Sunday, 29 May 2016: 17:55
Sapphire Ballroom A (Hilton San Diego Bayfront)

ABSTRACT WITHDRAWN

We report in situ measurements of initial solid electrolyte interphase (SEI) evolution on silicon negative electrode and also the lithiation-induced silicon volume changes in lithium ion half-cells. Thin film amorphous silicon (a-Si) electrodes are designed to enable unambiguous measurement of SEI thickness evolution and silicon thickness evolution. The thin film electrode samples are assembled into a custom-designed electrochemical cell integrated with an atomic force microscope (AFM) to facilitate real time measurements.
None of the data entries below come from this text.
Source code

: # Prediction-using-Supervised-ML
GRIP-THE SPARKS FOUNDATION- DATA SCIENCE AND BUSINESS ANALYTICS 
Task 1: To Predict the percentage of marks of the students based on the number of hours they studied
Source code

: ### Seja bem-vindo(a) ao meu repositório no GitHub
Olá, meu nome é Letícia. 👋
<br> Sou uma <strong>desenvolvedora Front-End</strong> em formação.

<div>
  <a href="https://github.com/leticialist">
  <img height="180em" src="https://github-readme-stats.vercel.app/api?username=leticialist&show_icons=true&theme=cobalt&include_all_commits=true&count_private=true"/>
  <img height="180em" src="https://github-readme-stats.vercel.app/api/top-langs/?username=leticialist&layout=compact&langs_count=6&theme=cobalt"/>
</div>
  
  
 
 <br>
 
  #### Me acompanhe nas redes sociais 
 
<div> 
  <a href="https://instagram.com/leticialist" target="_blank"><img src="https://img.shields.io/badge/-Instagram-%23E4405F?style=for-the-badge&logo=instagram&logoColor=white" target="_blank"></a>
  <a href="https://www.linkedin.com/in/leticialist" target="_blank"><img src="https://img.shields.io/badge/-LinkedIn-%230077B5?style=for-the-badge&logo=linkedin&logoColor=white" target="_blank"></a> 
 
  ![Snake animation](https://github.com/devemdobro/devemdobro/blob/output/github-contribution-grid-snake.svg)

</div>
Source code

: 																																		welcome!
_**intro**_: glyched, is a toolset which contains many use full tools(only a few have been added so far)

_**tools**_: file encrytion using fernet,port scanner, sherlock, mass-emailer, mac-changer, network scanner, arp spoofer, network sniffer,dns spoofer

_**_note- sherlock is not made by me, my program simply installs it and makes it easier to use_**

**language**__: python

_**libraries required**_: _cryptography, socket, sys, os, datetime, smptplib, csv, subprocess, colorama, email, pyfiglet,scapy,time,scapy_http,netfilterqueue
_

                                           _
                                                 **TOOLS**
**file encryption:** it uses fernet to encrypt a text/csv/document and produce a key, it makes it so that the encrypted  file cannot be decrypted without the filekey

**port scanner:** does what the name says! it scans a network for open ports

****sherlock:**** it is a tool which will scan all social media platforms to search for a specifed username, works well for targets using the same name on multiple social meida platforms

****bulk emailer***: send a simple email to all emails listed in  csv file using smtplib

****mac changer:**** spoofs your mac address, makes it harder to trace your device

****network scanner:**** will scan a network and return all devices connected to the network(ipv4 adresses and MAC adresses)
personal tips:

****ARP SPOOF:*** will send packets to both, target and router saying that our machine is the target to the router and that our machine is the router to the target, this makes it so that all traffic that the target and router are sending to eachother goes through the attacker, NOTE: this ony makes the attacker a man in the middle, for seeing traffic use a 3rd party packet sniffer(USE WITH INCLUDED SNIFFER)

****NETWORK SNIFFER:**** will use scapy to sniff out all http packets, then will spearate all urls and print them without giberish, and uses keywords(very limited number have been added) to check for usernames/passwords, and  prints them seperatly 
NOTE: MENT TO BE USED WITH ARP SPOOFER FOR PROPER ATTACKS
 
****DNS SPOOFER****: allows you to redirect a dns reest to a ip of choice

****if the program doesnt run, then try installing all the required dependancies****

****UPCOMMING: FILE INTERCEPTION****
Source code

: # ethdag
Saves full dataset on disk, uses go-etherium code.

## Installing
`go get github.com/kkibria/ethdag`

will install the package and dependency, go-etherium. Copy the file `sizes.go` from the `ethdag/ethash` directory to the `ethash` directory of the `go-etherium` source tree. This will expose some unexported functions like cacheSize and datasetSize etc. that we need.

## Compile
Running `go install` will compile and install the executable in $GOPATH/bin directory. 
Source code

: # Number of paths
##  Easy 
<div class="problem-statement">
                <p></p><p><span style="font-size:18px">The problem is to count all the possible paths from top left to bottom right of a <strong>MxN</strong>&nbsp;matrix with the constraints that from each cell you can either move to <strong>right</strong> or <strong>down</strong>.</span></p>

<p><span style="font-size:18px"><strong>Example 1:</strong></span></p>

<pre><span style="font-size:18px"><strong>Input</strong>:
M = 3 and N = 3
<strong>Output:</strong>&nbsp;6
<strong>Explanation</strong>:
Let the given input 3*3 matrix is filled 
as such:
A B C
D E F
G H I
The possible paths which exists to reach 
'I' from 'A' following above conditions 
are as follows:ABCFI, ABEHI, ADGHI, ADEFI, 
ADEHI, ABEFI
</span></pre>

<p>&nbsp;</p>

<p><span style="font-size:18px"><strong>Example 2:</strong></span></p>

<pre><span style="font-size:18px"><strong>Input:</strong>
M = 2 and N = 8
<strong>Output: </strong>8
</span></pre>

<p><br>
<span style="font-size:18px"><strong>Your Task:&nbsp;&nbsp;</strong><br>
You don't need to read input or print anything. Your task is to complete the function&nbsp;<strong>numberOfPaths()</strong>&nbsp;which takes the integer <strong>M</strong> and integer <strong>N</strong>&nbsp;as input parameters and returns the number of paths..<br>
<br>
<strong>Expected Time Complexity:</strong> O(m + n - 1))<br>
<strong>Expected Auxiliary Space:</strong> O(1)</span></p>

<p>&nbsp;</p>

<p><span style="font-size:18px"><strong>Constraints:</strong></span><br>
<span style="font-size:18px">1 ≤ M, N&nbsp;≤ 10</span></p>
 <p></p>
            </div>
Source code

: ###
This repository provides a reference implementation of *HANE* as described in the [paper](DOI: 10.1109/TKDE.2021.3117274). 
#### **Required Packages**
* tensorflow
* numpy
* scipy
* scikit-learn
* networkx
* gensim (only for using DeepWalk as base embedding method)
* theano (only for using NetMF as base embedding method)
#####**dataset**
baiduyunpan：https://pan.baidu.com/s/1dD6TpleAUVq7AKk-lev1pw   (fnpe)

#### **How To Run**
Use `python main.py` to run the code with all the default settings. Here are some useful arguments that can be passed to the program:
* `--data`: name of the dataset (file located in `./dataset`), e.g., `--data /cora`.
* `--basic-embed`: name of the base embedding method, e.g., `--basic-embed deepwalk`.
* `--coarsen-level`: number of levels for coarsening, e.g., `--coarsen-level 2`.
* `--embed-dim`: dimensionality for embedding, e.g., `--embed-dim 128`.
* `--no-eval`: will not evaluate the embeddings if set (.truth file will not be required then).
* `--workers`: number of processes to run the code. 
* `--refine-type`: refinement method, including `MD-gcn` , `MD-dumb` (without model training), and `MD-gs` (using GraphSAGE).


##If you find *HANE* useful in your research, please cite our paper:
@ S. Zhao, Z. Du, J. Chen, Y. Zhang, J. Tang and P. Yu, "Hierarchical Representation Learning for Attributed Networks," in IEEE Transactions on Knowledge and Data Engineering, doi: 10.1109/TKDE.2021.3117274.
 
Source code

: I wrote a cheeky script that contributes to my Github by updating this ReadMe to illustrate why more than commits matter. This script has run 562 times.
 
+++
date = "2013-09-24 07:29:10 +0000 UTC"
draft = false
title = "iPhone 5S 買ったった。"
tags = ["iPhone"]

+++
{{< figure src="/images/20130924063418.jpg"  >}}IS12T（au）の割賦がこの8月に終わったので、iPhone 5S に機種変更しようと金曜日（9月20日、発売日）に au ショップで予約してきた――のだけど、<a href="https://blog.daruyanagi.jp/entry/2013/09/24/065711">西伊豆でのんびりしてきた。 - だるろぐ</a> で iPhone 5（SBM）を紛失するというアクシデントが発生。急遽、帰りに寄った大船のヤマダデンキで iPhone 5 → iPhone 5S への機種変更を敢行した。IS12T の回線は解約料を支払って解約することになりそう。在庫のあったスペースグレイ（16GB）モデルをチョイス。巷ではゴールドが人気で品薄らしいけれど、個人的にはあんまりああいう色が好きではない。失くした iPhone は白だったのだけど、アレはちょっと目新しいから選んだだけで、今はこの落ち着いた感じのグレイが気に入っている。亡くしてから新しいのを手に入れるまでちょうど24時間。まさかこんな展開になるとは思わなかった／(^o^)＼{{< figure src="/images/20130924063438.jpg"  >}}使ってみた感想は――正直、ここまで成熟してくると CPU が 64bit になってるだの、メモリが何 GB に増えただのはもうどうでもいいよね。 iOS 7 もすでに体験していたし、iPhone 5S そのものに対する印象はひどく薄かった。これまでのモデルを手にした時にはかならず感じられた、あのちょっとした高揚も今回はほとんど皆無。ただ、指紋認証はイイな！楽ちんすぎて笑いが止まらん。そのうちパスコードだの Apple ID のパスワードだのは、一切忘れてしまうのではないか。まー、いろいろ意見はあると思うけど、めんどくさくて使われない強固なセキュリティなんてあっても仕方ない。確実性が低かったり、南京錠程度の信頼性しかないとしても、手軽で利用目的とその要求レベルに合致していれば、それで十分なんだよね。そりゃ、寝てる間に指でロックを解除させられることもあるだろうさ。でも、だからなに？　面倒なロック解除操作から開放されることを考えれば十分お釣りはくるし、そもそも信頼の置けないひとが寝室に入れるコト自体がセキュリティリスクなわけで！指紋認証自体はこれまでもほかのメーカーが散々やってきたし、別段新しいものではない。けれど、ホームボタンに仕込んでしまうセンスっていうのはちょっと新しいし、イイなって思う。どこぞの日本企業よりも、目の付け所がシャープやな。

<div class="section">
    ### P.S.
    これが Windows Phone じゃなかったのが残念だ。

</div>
The films are subjected to two potentiostatic lithiation and delithiation cycles by applying a series of constant potential values against lithium metal, which serves as the counter and reference electrode. The thickness changes are measured after a state of equilibrium is reached at each potential value. Experiments are carried out with two electrolytes – 1.2M lithium hexafluoro-phosphate (LiPF6) in ethylene carbonate (EC) and 1.2M LiPF6 in propylene carbonate (PC) – to investigate the influence of electrolyte compositions on SEI formation and electrochemical performance. The results reveal that the predominant SEI thickness evolution occurs during the first cycle, and reaches steady values of approximately 17nm with EC electrolyte and 10nm with PC electrolyte. Despite the thinner SEI layer, capacity loss due to SEI formation is larger with PC electrolyte compared to that of EC electrolyte. Si volume change shows approximately 21% of irreversible volume expansion during the first cycle and no appreciable irreversible volume expansion was observed in the subsequent cycle. In addition, silicon volume expansion shows an approximate linear relationship with the state of charge. Volume change and capacity of silicon films show hysteresis as functions of equilibrium potential. We seek to explain such hysteretic behavior in terms of the stress-potential coupling in silicon, which shows both qualitative and quantitative agreement. Beyond the specific materials systems considered here, the in situ AFM based experimental technique developed in this work has broader applications to investigate the role of electrolyte composition in the SEI formation kinetics.